Buy Stocks After IMF Rescue
Montreal, Canada
Buy when there's Blood in the Streets…
A recent study courtesy of Montreal-based Bank Credit Analyst (BCA) suggests that previous credit crises followed by International Monetary Fund (IMF) rescues have accorded investors big gains in local stock markets.
BCA examined several rescues in the 1990s with Mexico, Russia, South Korea and Indonesia as case studies. In all examples, stocks posted huge double-digit gains within 12-18 months of the IMF rescue packages.
In Moscow, the RTS Index has gained more than thirty-fold since hitting a low in late 1998 after the ruble was devalued and Russia defaulted on its GKO bonds or foreign-issued bonds. That year also marked the trough for crude oil prices, which briefly crashed to about $10 a barrel before forming a secular bear market low. Russia, a major net dumper of raw materials in the 1990s, has been a huge beneficiary of the ongoing post-2002 commodities bull market.

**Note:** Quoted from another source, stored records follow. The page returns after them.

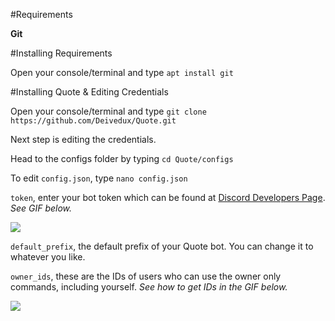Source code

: #Requirements

**Git**



#Installing Requirements

Open your console/terminal and type `apt install git`



#Installing Quote & Editing Credentials

Open your console/terminal and type `git clone https://github.com/Deivedux/Quote.git`

Next step is editing the credentials.

Head to the configs folder by typing `cd Quote/configs`

To edit `config.json`, type `nano config.json`

`token`, enter your bot token which can be found at [Discord Developers Page](https://discordapp.com/developers/applications/me). *See  GIF below.*

![](https://i.imgur.com/jaxgi2P.gifv)


`default_prefix`, the default prefix of your Quote bot. You can change it to whatever you like.


`owner_ids`, these are the IDs of users who can use the owner only commands, including yourself. *See how to get IDs in the GIF below.*

![](https://i.imgur.com/JK7fHOU.gifv)
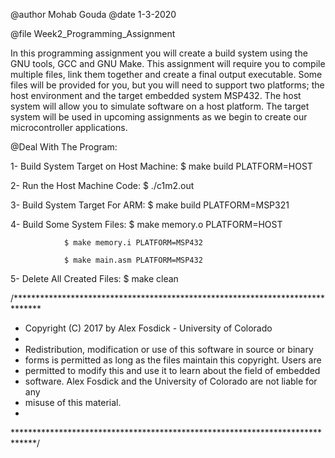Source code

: 


 @author Mohab Gouda
 @date   1-3-2020
 

 @file Week2_Programming_Assignment


In this programming assignment you will create a build system using the GNU tools, GCC and GNU Make. This assignment will require you to compile multiple files, link them together and create a final output executable. Some files will be provided for you, but you will need   to support two platforms; the host environment and the target embedded system MSP432. The host system will allow you to simulate software on a host platform. The target system will be used in upcoming assignments as we begin to create our microcontroller applications.


 @Deal With The Program:

1- Build System Target on Host Machine: $ make build PLATFORM=HOST

2- Run the Host Machine Code: $ ./c1m2.out

3- Build System Target For ARM: $ make build PLATFORM=MSP321

4- Build Some System Files: $ make memory.o PLATFORM=HOST

			    $ make memory.i PLATFORM=MSP432
			    
			    $ make main.asm PLATFORM=MSP432
			    
5- Delete All Created Files: $ make clean


/******************************************************************************
 * Copyright (C) 2017 by Alex Fosdick - University of Colorado
 *
 * Redistribution, modification or use of this software in source or binary
 * forms is permitted as long as the files maintain this copyright. Users are 
 * permitted to modify this and use it to learn about the field of embedded
 * software. Alex Fosdick and the University of Colorado are not liable for any
 * misuse of this material. 
 *
 *****************************************************************************/
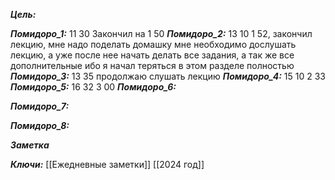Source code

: 
***Цель:***  

***Помидоро_1:*** 11 30
Закончил на 1 50
***Помидоро_2:*** 13 10
1 52, закончил лекцию, мне надо поделать домашку
мне необходимо дослушать лекцию, а уже после нее начать делать все задания, а так же все дополнительные ибо я начал теряться в этом разделе полностью
***Помидоро_3:*** 13 35
продолжаю слушать лекцию 
***Помидоро_4:*** 15 10
2 33
***Помидоро_5:*** 16 32
3 00 
***Помидоро_6:*** 

***Помидоро_7:*** 

***Помидоро_8:*** 

***Заметка*** 


***Ключи:*** [[Ежедневные заметки]] [[2024 год]]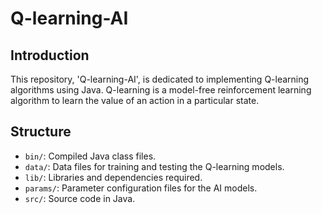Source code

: # Q-learning-AI

## Introduction
This repository, 'Q-learning-AI', is dedicated to implementing Q-learning algorithms using Java. Q-learning is a model-free reinforcement learning algorithm to learn the value of an action in a particular state.

## Structure
- `bin/`: Compiled Java class files.
- `data/`: Data files for training and testing the Q-learning models.
- `lib/`: Libraries and dependencies required.
- `params/`: Parameter configuration files for the AI models.
- `src/`: Source code in Java.
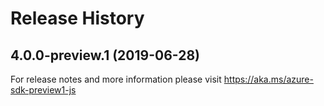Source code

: # Release History

## 4.0.0-preview.1 (2019-06-28)
For release notes and more information please visit
https://aka.ms/azure-sdk-preview1-js

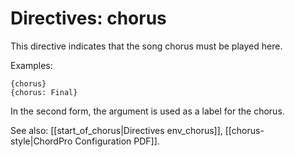 # Directives: chorus

This directive indicates that the song chorus must be played here. 

Examples:

    {chorus}
    {chorus: Final}

In the second form, the argument is used as a label for the chorus. 

See also: [[start_of_chorus|Directives env_chorus]],
	[[chorus-style|ChordPro Configuration PDF]].

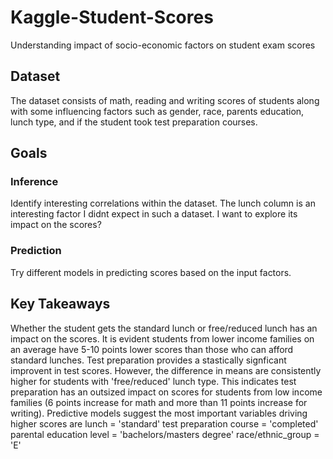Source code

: # Kaggle-Student-Scores
Understanding impact of socio-economic factors on student exam scores
## Dataset
The dataset consists of math, reading and writing scores of students along with some influencing factors such as gender, race, parents education, lunch type, and if the student took test preparation courses.

## Goals
### Inference
Identify interesting correlations within the dataset.
The lunch column is an interesting factor I didnt expect in such a dataset. I want to explore its impact on the scores?
### Prediction
Try different models in predicting scores based on the input factors.

## Key Takeaways
Whether the student gets the standard lunch or free/reduced lunch has an impact on the scores. It is evident students from lower income families on an average have 5-10 points lower scores than those who can afford standard lunches.
Test preparation provides a stastically signficant improvent in test scores. However, the difference in means are consistently higher for students with 'free/reduced' lunch type. This indicates test preparation has an outsized impact on scores for students from low income families (6 points increase for math and more than 11 points increase for writing).
Predictive models suggest the most important variables driving higher scores are
lunch = 'standard'
test preparation course = 'completed'
parental education level = 'bachelors/masters degree'
race/ethnic_group = 'E'
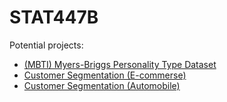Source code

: # STAT447B

Potential projects: 
* [(MBTI) Myers-Briggs Personality Type Dataset](https://www.kaggle.com/datasnaek/mbti-type)  
* [Customer Segmentation (E-commerse)](https://www.kaggle.com/fabiendaniel/customer-segmentation)  
* [Customer Segmentation (Automobile)](https://www.kaggle.com/vetrirah/customer)
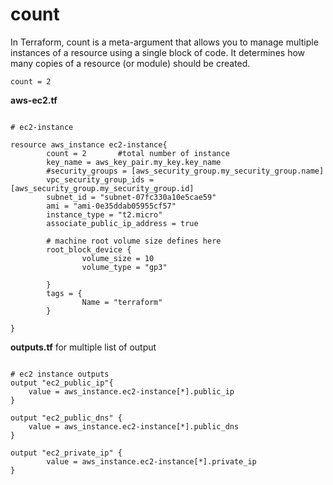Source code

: # count

In Terraform, count is a meta-argument that allows you to manage multiple instances of a resource using a single block of code. It determines how many copies of a resource (or module) should be created.

<pre><code>count = 2</code></pre>

**aws-ec2.tf**
<pre><code>
# ec2-instance

resource aws_instance ec2-instance{
        count = 2       #total number of instance
        key_name = aws_key_pair.my_key.key_name
        #security_groups = [aws_security_group.my_security_group.name]
        vpc_security_group_ids = [aws_security_group.my_security_group.id]
        subnet_id = "subnet-07fc330a10e5cae59"
        ami = "ami-0e35ddab05955cf57"
        instance_type = "t2.micro"
        associate_public_ip_address = true

        # machine root volume size defines here
        root_block_device {
                volume_size = 10
                volume_type = "gp3"

        }
        tags = {
                Name = "terraform"
        }

}
</code></pre>

**outputs.tf** for multiple list of output
<pre><code>
# ec2 instance outputs
output "ec2_public_ip"{
	value = aws_instance.ec2-instance[*].public_ip
}

output "ec2_public_dns" {
	value = aws_instance.ec2-instance[*].public_dns
}

output "ec2_private_ip" {
        value = aws_instance.ec2-instance[*].private_ip
}
</code></pre>
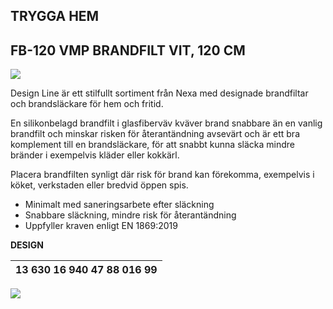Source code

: ## **TRYGGA HEM**

## **FB-120 VMP** BRANDFILT VIT, 120 CM

![](_page_0_Picture_2.jpeg)

Design Line är ett stilfullt sortiment från Nexa med designade brandfiltar och brandsläckare för hem och fritid.

En silikonbelagd brandfilt i glasfiberväv kväver brand snabbare än en vanlig brandfilt och minskar risken för återantändning avsevärt och är ett bra komplement till en brandsläckare, för att snabbt kunna släcka mindre bränder i exempelvis kläder eller kokkärl.

Placera brandfilten synligt där risk för brand kan förekomma, exempelvis i köket, verkstaden eller bredvid öppen spis.

- Minimalt med saneringsarbete efter släckning
- Snabbare släckning, mindre risk för återantändning
- Uppfyller kraven enligt EN 1869:2019

**DESIGN**

| 13 630   16 940 47   88 016 99 |
|--------------------------------|

![](_page_0_Picture_11.jpeg)
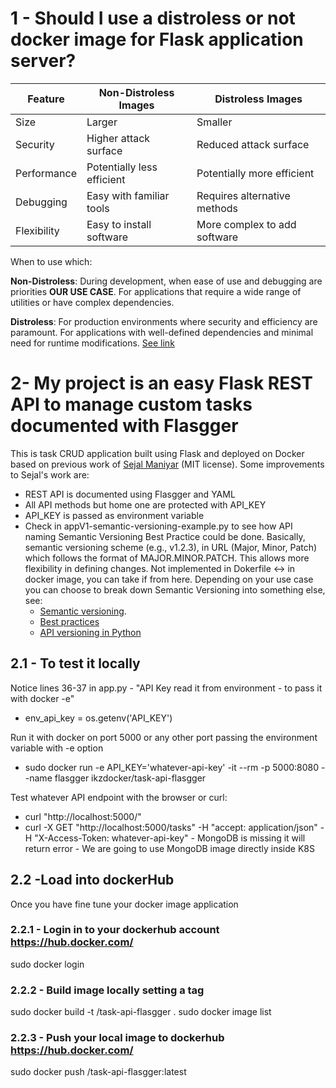 # 1 - Should I use a distroless or not docker image for Flask application server?


|Feature	|Non-Distroless Images	|Distroless Images|
|-----------|-----------------------|-----------------|
|Size	|Larger	|Smaller|
|Security	|Higher attack surface	|Reduced attack surface
|Performance	|Potentially less efficient	|Potentially more efficient
|Debugging	|Easy with familiar tools	|Requires alternative methods
|Flexibility	|Easy to install software	|More complex to add software

When to use which:

**Non-Distroless**:
During development, when ease of use and debugging are priorities **OUR USE CASE**.
For applications that require a wide range of utilities or have complex dependencies.

**Distroless**:
For production environments where security and efficiency are paramount.
For applications with well-defined dependencies and minimal need for runtime modifications. [See link](https://www.linkedin.com/pulse/distroless-images-python-flask-perfect-combination-fast-chatterjee-qgbjc/)

# 2- My project is an easy Flask REST API to manage custom tasks documented with Flasgger

This is task CRUD application built using Flask and deployed on Docker based on previous work of [Sejal Maniyar](https://github.com/sejal1011/microservices-k8s/tree/main/microservices-k8s-main) (MIT license). Some improvements to Sejal's work are:
- REST API is documented using Flasgger and YAML
- All API methods but home one are protected with API_KEY
- API_KEY is passed as environment variable 
- Check in appV1-semantic-versioning-example.py to see how API naming Semantic Versioning Best Practice could be done.  Basically, semantic versioning scheme (e.g., v1.2.3), in URL (Major, Minor, Patch) which follows the format of MAJOR.MINOR.PATCH. This allows more flexibility in defining changes. Not implemented in Dokerfile <->  in docker image, you can take if from here. Depending on your use case you can choose to break down Semantic Versioning into something else, see:
    - [Semantic versioning](https://apisyouwonthate.com/blog/versioning-apis-semantically/).
    - [Best practices](https://blog.treblle.com/my-version-api-versioning-better-than-most-versiong-being-done/?ref=apisyouwonthate.com)
    - [API versioning in Python](https://blog.treblle.com/api-versioning-in-python-2/)


## 2.1 - To test it locally
Notice lines 36-37 in app.py - "API Key read it from environment - to pass it with docker -e"
- env_api_key = os.getenv('API_KEY')

Run it with docker on port 5000 or any other port passing the environment variable with -e option
- sudo docker run -e API_KEY='whatever-api-key' -it --rm -p 5000:8080 --name flasgger ikzdocker/task-api-flasgger

Test whatever API endpoint with the browser or curl:
- curl "http://localhost:5000/"
- curl -X GET "http://localhost:5000/tasks" -H "accept: application/json" -H "X-Access-Token: whatever-api-key" - MongoDB is missing it will return error - We are going to use MongoDB image directly inside K8S


## 2.2 -Load into dockerHub
Once you have fine tune your docker image application

### 2.2.1 - Login in to your dockerhub account https://hub.docker.com/
sudo docker login
### 2.2.2 - Build image locally setting a tag
sudo docker build -t <your-repo>/task-api-flasgger .
sudo docker image list
### 2.2.3 - Push your local image to dockerhub https://hub.docker.com/
sudo docker push  <your-repo>/task-api-flasgger:latest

South Korean stocks followed a similar trajectory amid the Asian financial crisis of 1997-1998, which smashed local currencies and stocks. Stocks in Seoul have gained a cumulative 500% since hitting a low in 1998. The same is true for other regional bourses in late 1998. If an investor purchased Asian stocks (excluding Japan) in late 1998 the profits 12 years later would be enormous.
In the United States, stocks hit a 12-year low in March 2009 and have since rebounded about 80%, according to the S&P 500 Index. The worst credit shock and collapse since the 1930s drove many stocks to absurdly low levels – especially banks.
But the jury is still out on whether the S&P 500 Index really hit a bottom in this cycle at 676 or just an intermittent low in the context of a cyclical bear market. I tend to believe this remains a bear market rally within the confines of a cyclical bull market. The financial and tax landscape in the United States starting in 2011 won't necessarily support a bull market in stocks as tax rates rise, the Fed finally starts hiking interest rates and an avalanche of refinancing hits speculative-grade companies. This is not 1981 or the Reagan Revolution. Obama is not an investor's friend.
The point is, however, that bottom-fishing amid a crisis can pay-off.
With the European Central Bank (ECB) and the IMF effectively bailing out Greece and trying to deter speculators from attacking other weaker peripheral EMU countries, the notion that Europe is "dead" and wrought with nothing but currency failure is unconstructive. Many large-cap European companies will benefit from a sharply weaker EUR and are worth nibbling at these levels. The Club Med belt, including Greece, Spain, Portugal and Italy harbor some good companies that have been massacred over the last several weeks.
To be sure, Europe is not out of the woods by a long shot. EU and IMF-imposed austerity measures won't result in a boom for a long time as spending is severely curtailed and deficits reduced to comply with loan disbursements. Yet if history is any guide, it can pay to buy into distress following IMF intervention.